─── PROVIDED ENTRIES ───
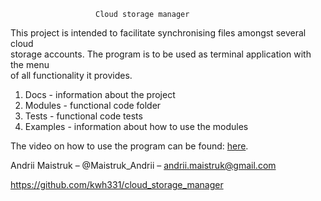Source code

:                        Cloud storage manager    
This project is intended to facilitate synchronising files amongst several cloud <br/>
storage accounts. The program is to be used as terminal application with the menu <br/>
of all functionality it provides.<br/>

 1. Docs - information about the project
 2. Modules - functional code folder
 3. Tests - functional code tests
 4. Examples - information about how to use the modules

The video on how to use the program can be found: <a href="https://drive.google.com/open?id=1P3EIB4nnf0JB2fkFHHdrNKvBfHx64HYE">here</a>.

Andrii Maistruk – @Maistruk_Andrii – andrii.maistruk@gmail.com

https://github.com/kwh331/cloud_storage_manager
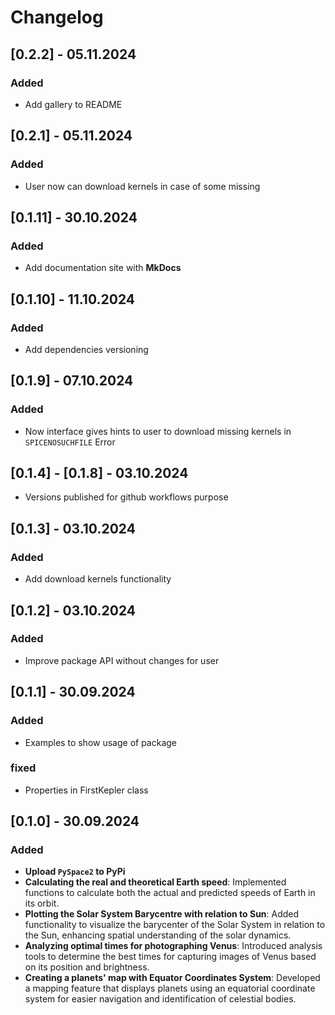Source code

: # Changelog

## [0.2.2] - 05.11.2024
### Added
- Add gallery to README

## [0.2.1] - 05.11.2024
### Added
- User now can download kernels in case of some missing

## [0.1.11] - 30.10.2024
### Added
- Add documentation site with **MkDocs**

## [0.1.10] - 11.10.2024
### Added
- Add dependencies versioning

## [0.1.9] - 07.10.2024
### Added
- Now interface gives hints to user to download missing kernels in `SPICENOSUCHFILE` Error

## [0.1.4] - [0.1.8] - 03.10.2024
- Versions published for github workflows purpose

## [0.1.3] - 03.10.2024
### Added
- Add download kernels functionality


## [0.1.2] - 03.10.2024
### Added
- Improve package API without changes for user


## [0.1.1] - 30.09.2024
### Added
- Examples to show usage of package

### fixed
- Properties in FirstKepler class

## [0.1.0] - 30.09.2024
### Added

- **Upload `PySpace2` to PyPi**
- **Calculating the real and theoretical Earth speed**: Implemented functions to calculate both the actual and predicted speeds of Earth in its orbit.
- **Plotting the Solar System Barycentre with relation to Sun**: Added functionality to visualize the barycenter of the Solar System in relation to the Sun, enhancing spatial understanding of the solar dynamics.
- **Analyzing optimal times for photographing Venus**: Introduced analysis tools to determine the best times for capturing images of Venus based on its position and brightness.
- **Creating a planets' map with Equator Coordinates System**: Developed a mapping feature that displays planets using an equatorial coordinate system for easier navigation and identification of celestial bodies.



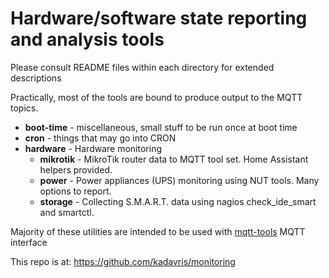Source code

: # Hardware/software state reporting and analysis tools
Please consult README files within each directory for extended descriptions

Practically, most of the tools are bound to produce output to the MQTT topics.

* **boot-time** - miscellaneous, small stuff to be run once at boot time
* **cron** - things that may go into CRON
* **hardware** - Hardware monitoring
  * **mikrotik** - MikroTik router data to MQTT tool set. Home Assistant helpers provided. 
  * **power** - Power appliances (UPS) monitoring using NUT tools. Many options to report.
  * **storage** - Collecting S.M.A.R.T. data using nagios check_ide_smart and smartctl.

Majority of these utilities are intended to be used with [mqtt-tools](https://github.com/kadavris/mqtt-tools) MQTT interface  

This repo is at: <https://github.com/kadavris/monitoring>
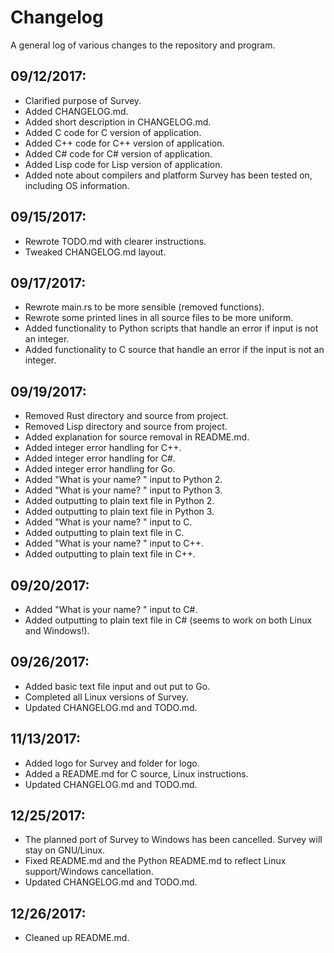 # Changelog

A general log of various changes to the repository and program.

## 09/12/2017:

- Clarified purpose of Survey.
- Added CHANGELOG.md.
- Added short description in CHANGELOG.md.
- Added C code for C version of application.
- Added C++ code for C++ version of application.
- Added C# code for C# version of application.
- Added Lisp code for Lisp version of application.
- Added note about compilers and platform Survey has been tested on, including OS information.

## 09/15/2017:

- Rewrote TODO.md with clearer instructions.
- Tweaked CHANGELOG.md layout.

## 09/17/2017:

- Rewrote main.rs to be more sensible (removed functions).
- Rewrote some printed lines in all source files to be more uniform.
- Added functionality to Python scripts that handle an error if input is not an integer.
- Added functionality to C source that handle an error if the input is not an integer.

## 09/19/2017:

- Removed Rust directory and source from project.
- Removed Lisp directory and source from project.
- Added explanation for source removal in README.md.
- Added integer error handling for C++.
- Added integer error handling for C#.
- Added integer error handling for Go.
- Added "What is your name? " input to Python 2.
- Added "What is your name? " input to Python 3.
- Added outputting to plain text file in Python 2.
- Added outputting to plain text file in Python 3.
- Added "What is your name? " input to C.
- Added outputting to plain text file in C.
- Added "What is your name? " input to C++.
- Added outputting to plain text file in C++.

## 09/20/2017:

- Added "What is your name? " input to C#.
- Added outputting to plain text file in C# (seems to work on both Linux and Windows!).

## 09/26/2017:

- Added basic text file input and out put to Go.
- Completed all Linux versions of Survey.
- Updated CHANGELOG.md and TODO.md.

## 11/13/2017:

- Added logo for Survey and folder for logo.
- Added a README.md for C source, Linux instructions.
- Updated CHANGELOG.md and TODO.md.

## 12/25/2017:

- The planned port of Survey to Windows has been cancelled. Survey will stay on GNU/Linux.
- Fixed README.md and the Python README.md to reflect Linux support/Windows cancellation.
- Updated CHANGELOG.md and TODO.md.

## 12/26/2017:

- Cleaned up README.md.
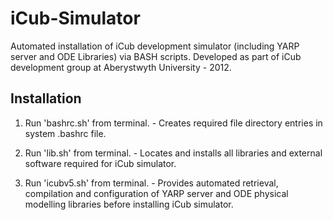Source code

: iCub-Simulator
==============

Automated installation of iCub development simulator (including YARP server and ODE Libraries) via BASH scripts.
Developed as part of iCub development group at Aberystwyth University - 2012.

Installation
------------

1) Run 'bashrc.sh' from terminal. - Creates required file directory entries in system .bashrc file.

2) Run 'lib.sh' from terminal. - Locates and installs all libraries and external software required for iCub simulator.

3) Run 'icubv5.sh' from terminal. - Provides automated retrieval, compilation and configuration of YARP server and ODE physical modelling libraries before installing iCub simulator.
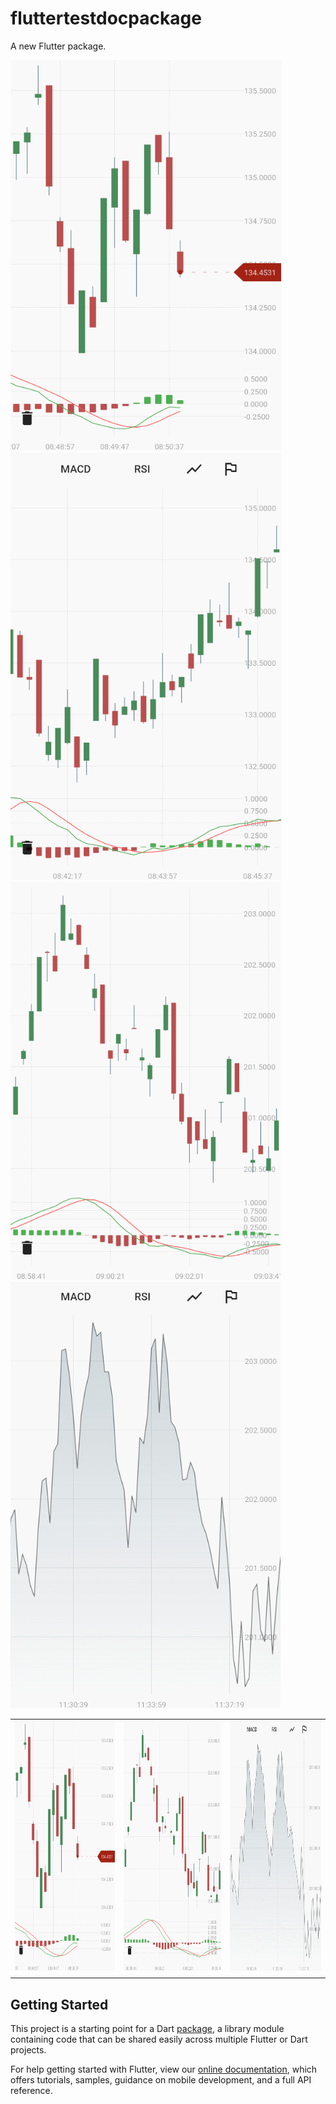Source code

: # fluttertestdocpackage

A new Flutter package.


![live_update](https://github.com/ramin-vakili/flutter-test-doc-package/blob/master/screen_shots/live_update.gif) ![tooltip_crosshair](https://github.com/ramin-vakili/flutter-test-doc-package/blob/master/screen_shots/tooltip_crosshair.gif)
![zoom_scroll](https://github.com/ramin-vakili/flutter-test-doc-package/blob/master/screen_shots/zoom_scroll.gif) ![add_remove_dynamically](https://github.com/ramin-vakili/flutter-test-doc-package/blob/master/screen_shots/add_remove_dynamically.gif)


| | |  |
| ------------------ | ------------------ | ------------------ |
| <img src="https://github.com/ramin-vakili/flutter-test-doc-package/blob/master/screen_shots/live_update.gif" height="400" alt="Screenshot"/>  | <img src="https://github.com/ramin-vakili/flutter-test-doc-package/blob/master/screen_shots/zoom_scroll.gif" height="400" alt="Screenshot"/>  | <img src="https://github.com/ramin-vakili/flutter-test-doc-package/blob/master/screen_shots/add_remove_dynamically.gif" height="400" alt="Screenshot"/>  |
| | |  |

## Getting Started

This project is a starting point for a Dart
[package](https://flutter.dev/developing-packages/),
a library module containing code that can be shared easily across
multiple Flutter or Dart projects.

For help getting started with Flutter, view our 
[online documentation](https://flutter.dev/docs), which offers tutorials, 
samples, guidance on mobile development, and a full API reference.
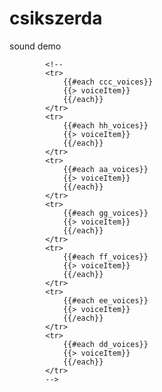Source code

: csikszerda
==========

sound demo

            <!--
            <tr>
                {{#each ccc_voices}}
                {{> voiceItem}}
                {{/each}}
            </tr>
            <tr>
                {{#each hh_voices}}
                {{> voiceItem}}
                {{/each}}
            </tr>
            <tr>
                {{#each aa_voices}}
                {{> voiceItem}}
                {{/each}}
            </tr>
            <tr>
                {{#each gg_voices}}
                {{> voiceItem}}
                {{/each}}
            </tr>
            <tr>
                {{#each ff_voices}}
                {{> voiceItem}}
                {{/each}}
            </tr>
            <tr>
                {{#each ee_voices}}
                {{> voiceItem}}
                {{/each}}
            </tr>
            <tr>
                {{#each dd_voices}}
                {{> voiceItem}}
                {{/each}}
            </tr>
            -->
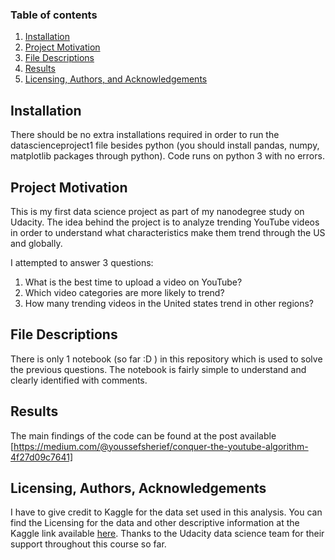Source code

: ### Table of contents

1. [Installation](#installation)
2. [Project Motivation](#motivation)
3. [File Descriptions](#files)
4. [Results](#results)
5. [Licensing, Authors, and Acknowledgements](#licensing)

## Installation <a name="installation"></a>
There should be no extra installations required in order to run the datascienceproject1 file besides python (you should install pandas, numpy, matplotlib packages through python). Code runs on python 3 with no errors.

## Project Motivation<a name="motivation"></a>
This is my first data science project as part of my nanodegree study on Udacity. 
The idea behind the project is to analyze trending YouTube videos in order to understand what characteristics make them trend through the US and globally. 

I attempted to answer 3 questions:
  1) What is the best time to upload a video on YouTube?
  2) Which video categories are more likely to trend?
  3) How many trending videos in the United states trend in other regions?

## File Descriptions <a name="files"></a>
There is only 1 notebook (so far :D ) in this repository which is used to solve the previous questions. The notebook is fairly simple to understand and clearly identified with comments. 

## Results<a name="results"></a>

The main findings of the code can be found at the post available [https://medium.com/@youssefsherief/conquer-the-youtube-algorithm-4f27d09c7641] 

## Licensing, Authors, Acknowledgements<a name="licensing"></a>
I have to give credit to Kaggle for the data set used in this analysis. You can find the Licensing for the data and other descriptive information at the Kaggle link available [here](https://www.kaggle.com/datasets/rsrishav/youtube-trending-video-dataset). Thanks to the Udacity data science team for their support throughout this course so far. 
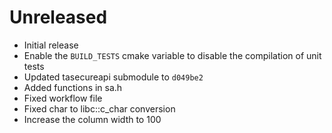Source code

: # Unreleased

- Initial release
- Enable the `BUILD_TESTS` cmake variable to disable the compilation of unit tests
- Updated tasecureapi submodule to `d049be2`
- Added functions in sa.h
- Fixed workflow file
- Fixed char to libc::c_char conversion
- Increase the column width to 100
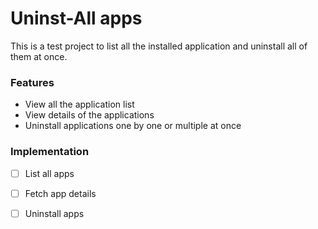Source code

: # Uninst-All apps
This is a test project to list all the installed application and uninstall all of them at once.

### Features
- View all the application list
- View details of the applications
- Uninstall applications one by one or multiple at once

### Implementation
- [ ] List all apps
- [ ] Fetch app details
- [ ] Uninstall apps


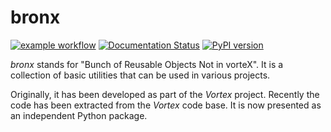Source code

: # bronx

[![example workflow](https://github.com/UMR-CNRM/bronx/actions/workflows/lint_test_and_doc.yml/badge.svg)](https://github.com/UMR-CNRM/bronx/actions/workflows/lint_test_and_doc.yml)
[![Documentation Status](https://readthedocs.org/projects/bronx/badge/?version=latest)](https://bronx.readthedocs.io/en/latest/?badge=latest)
[![PyPI version](https://badge.fury.io/py/bronx.svg)](https://badge.fury.io/py/bronx)

*bronx* stands for "Bunch of Reusable Objects Not in vorteX". It is a collection
of basic utilities that can be used in various projects.

Originally, it has been developed as part of the *Vortex* project. Recently
the  code has been extracted from the *Vortex* code base. It is now presented
as an independent Python package.
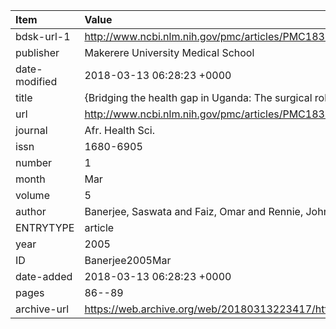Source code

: | Item          | Value                                                                                              |
|:--------------|:---------------------------------------------------------------------------------------------------|
| bdsk-url-1    | http://www.ncbi.nlm.nih.gov/pmc/articles/PMC1831898                                                |
| publisher     | Makerere University Medical School                                                                 |
| date-modified | 2018-03-13 06:28:23 +0000                                                                          |
| title         | {Bridging the health gap in Uganda: The surgical role of the clinical officer}                     |
| url           | http://www.ncbi.nlm.nih.gov/pmc/articles/PMC1831898                                                |
| journal       | Afr. Health Sci.                                                                                   |
| issn          | 1680-6905                                                                                          |
| number        | 1                                                                                                  |
| month         | Mar                                                                                                |
| volume        | 5                                                                                                  |
| author        | Banerjee, Saswata and Faiz, Omar and Rennie, John Aubery and Balyejjusa, Jaffer and Walsh, Michael |
| ENTRYTYPE     | article                                                                                            |
| year          | 2005                                                                                               |
| ID            | Banerjee2005Mar                                                                                    |
| date-added    | 2018-03-13 06:28:23 +0000                                                                          |
| pages         | 86--89                                                                                             |
| archive-url   | https://web.archive.org/web/20180313223417/https://www.ncbi.nlm.nih.gov/pmc/articles/PMC1831898/   |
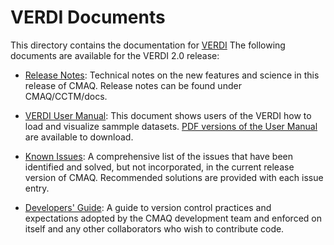 VERDI Documents
==================

This directory contains the documentation for [VERDI](https://www.cmascenter.org/verdi/)
The following documents are available for the VERDI 2.0 release:

- [Release Notes](Release_Notes/README.md): Technical notes on the new features and science in this release of CMAQ.  Release notes can be found under CMAQ/CCTM/docs.

- [VERDI User Manual](User_Manual/README.md): This document shows users of the VERDI how to load and visualize sammple datasets. [PDF versions of the User Manual](User_Manual/PDF) are available to download.

- [Known Issues](Known_Issues/README.md): A comprehensive list of the issues that have been identified and solved, but not incorporated, in the current release version of CMAQ. Recommended solutions are provided with each issue entry.

- [Developers' Guide](Developer_Manual/VERDIDevInstructions.md): A guide to version control practices and expectations adopted by the CMAQ development team and enforced on itself and any other collaborators who wish to contribute code.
───
WHAT NEEDS TO BE DONE: Look through the data above for the string "visualize" and copy every line where it appears.

REPLY:
- **Plotting the Solar System Barycentre with relation to Sun**: Added functionality to visualize the barycenter of the Solar System in relation to the Sun, enhancing spatial understanding of the solar dynamics.
- [VERDI User Manual](User_Manual/README.md): This document shows users of the VERDI how to load and visualize sammple datasets. [PDF versions of the User Manual](User_Manual/PDF) are available to download.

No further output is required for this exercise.